(ASSIGNED TASK):
Which lines to output? The line containing "4) Wait for" and every line after it in the data below, each copied exactly.

___ ENTRIES PROVIDED

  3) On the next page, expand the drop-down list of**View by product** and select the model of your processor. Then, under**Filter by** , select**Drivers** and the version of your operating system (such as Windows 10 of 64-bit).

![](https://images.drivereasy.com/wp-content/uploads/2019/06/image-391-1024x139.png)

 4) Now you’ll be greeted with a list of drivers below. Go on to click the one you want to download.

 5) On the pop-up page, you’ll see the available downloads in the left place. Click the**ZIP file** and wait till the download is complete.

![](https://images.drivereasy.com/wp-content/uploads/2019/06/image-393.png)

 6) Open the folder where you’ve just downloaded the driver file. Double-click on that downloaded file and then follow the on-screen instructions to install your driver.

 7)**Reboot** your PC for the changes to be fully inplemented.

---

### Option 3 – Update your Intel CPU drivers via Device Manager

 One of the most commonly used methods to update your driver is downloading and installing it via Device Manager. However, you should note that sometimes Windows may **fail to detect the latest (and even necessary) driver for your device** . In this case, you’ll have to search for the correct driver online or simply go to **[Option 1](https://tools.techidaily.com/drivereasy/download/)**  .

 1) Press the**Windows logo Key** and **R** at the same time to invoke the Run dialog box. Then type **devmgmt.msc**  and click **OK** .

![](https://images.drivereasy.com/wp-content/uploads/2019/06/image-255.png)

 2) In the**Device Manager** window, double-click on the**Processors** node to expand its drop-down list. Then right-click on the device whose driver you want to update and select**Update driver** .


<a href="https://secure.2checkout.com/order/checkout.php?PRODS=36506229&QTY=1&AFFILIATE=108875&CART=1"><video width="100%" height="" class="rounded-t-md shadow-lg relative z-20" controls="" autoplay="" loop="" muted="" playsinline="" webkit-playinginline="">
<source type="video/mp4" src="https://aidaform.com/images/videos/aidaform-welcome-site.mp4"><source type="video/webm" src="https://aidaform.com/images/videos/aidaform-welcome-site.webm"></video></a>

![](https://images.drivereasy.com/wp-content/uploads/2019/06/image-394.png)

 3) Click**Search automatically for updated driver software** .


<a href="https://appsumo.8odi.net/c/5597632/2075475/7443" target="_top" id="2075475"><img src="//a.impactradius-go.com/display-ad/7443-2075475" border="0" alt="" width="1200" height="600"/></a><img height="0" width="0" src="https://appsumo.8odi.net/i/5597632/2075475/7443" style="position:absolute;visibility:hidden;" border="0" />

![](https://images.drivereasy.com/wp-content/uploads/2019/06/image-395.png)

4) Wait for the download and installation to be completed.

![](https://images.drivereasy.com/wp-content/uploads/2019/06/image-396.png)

______

(OUTPUT):
4) Wait for the download and installation to be completed.

![](https://images.drivereasy.com/wp-content/uploads/2019/06/image-396.png)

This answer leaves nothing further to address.